Depuis sa naissance en 2002, le collectif a souvent été sollicité par des personnes étrangères dénonçant les pratiques de la PAF : modes d’arrestations d’étranger-e-s à domicile, interpellations devant les écoles des parents sans-papiers, menottage systématique des étranger-e-s interpellé-e-s, arrestations d’étranger-e-s aux guichets des préfectures ou devant les locaux associatifs, irruption de policiers dans les procédures de mariages mixtes Plus récemment et de manière croissante, le collectif de soutien aux personnes sans-papiers de Rennes a été sollicité par des personnes étrangères, de nationalités diverses, se déclarant victimes de contrôles d’identité fondés sur la couleur de peau ou sur la langue utilisée, en particulier dans les gares ou le métro. Les tracts et les affiches visés par la plainte dénonçaient à nouveau ces pratiques, comme le font des centaines d’organisations et de collectifs sur tout le territoire français.

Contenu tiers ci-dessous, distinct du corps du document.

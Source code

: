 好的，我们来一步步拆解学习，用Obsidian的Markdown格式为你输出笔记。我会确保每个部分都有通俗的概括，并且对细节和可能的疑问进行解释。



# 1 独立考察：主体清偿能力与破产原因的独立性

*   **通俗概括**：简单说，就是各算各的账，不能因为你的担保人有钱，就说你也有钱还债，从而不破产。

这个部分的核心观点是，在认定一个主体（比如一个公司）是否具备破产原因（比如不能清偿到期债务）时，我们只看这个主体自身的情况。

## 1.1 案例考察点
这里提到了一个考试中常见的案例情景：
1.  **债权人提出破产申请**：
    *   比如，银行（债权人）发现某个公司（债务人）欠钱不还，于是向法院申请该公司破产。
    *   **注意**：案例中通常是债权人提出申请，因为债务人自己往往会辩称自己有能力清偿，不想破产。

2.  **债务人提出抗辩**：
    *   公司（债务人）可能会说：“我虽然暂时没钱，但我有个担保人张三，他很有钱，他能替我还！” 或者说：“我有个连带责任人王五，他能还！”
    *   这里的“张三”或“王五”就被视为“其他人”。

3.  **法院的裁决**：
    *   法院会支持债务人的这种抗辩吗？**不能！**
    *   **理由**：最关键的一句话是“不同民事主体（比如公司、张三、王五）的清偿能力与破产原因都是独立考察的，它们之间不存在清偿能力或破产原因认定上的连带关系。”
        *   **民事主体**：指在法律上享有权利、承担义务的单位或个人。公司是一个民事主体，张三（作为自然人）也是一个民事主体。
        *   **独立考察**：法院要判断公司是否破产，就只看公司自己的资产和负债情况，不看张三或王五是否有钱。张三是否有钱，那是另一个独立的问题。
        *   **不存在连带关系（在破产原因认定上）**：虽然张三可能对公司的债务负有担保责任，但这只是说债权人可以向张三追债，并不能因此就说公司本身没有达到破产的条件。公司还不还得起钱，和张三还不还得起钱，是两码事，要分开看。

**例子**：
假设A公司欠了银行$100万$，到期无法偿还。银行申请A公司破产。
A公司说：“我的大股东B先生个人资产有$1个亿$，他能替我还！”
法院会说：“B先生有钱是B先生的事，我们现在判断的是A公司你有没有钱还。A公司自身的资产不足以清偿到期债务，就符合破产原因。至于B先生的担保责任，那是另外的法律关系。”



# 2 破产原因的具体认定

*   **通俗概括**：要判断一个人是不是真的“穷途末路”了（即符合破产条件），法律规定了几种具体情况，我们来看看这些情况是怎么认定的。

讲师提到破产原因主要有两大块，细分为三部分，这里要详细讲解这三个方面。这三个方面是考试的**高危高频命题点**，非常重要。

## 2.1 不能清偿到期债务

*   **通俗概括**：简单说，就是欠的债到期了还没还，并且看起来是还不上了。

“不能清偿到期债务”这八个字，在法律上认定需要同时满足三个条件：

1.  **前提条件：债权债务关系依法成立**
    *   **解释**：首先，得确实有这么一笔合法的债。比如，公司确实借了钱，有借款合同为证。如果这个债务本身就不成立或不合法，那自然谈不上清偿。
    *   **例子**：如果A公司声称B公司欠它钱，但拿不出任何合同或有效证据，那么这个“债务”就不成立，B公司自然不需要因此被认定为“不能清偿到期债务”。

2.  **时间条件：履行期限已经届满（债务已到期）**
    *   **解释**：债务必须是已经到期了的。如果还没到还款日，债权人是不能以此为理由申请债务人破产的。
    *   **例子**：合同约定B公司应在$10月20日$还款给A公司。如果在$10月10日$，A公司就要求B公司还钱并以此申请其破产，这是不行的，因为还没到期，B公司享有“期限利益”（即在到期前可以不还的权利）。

Signature du communiqué : Collectif de soutien aux personnes sans-papiers de Rennes, 7 quai Chateaubriand à Rennes
Compte-rendu d’audience : http://www.liberennes.fr/libe/2008/12/sans-papiers.html
Note du 13 janvier 2009 : relaxés ! http://www.plumedepresse.com/spip.php?article1053
Ecrit le 21 janvier 2009
Relaxés
Trois membres du collectif de soutien aux sans-papiers, de Rennes, ont été traînés en justice pour des tracts jugés diffamatoires. La PAF (police aux frontières), s’était offusquée du ton ironique utilisé à propos de ses méthodes. Un tract, en particulier, énumérait les multiples « satisfactions » du métier : « cueillir quelques sans-papiers à leur domicile » , « organiser des contrôles d’identité au faciès » , « menotter les sans-papiers à chaque fois que tu les déplaces » , un métier qui en outre, « si tu aimes les enfants » , autorise leur « enfermement » , sans compter la possibilité de « calmer par une petite piqûre » un « sans-papier trop bruyant » , etc.
Certaines expressions comme « la PAF aime les blagues racistes » ou « la PAF est le bras armé de la xénophobie d’Etat » ont été plus expressément visées par la plainte.
Devant le tribunal, Ginette Janin, enseignante en retraite, s’étonne : « c’est la politique d’immigration du gouvernement qui était visée. Nous pensions qu’en démocratie on avait le droit de critiquer le gouvernement sans être poursuivi. Des hommes politiques, des journalistes ont dit la même chose que nous, pourquoi ne sont-ils pas poursuivis ? chercherait-on à faire taire le mouvement de soutien aux sans-papiers ? Tout ce que l’on dit ce sont des choses qui existent » .
Le tribunal de Rennes a relaxé les accusés. Le Parquet a fait appel.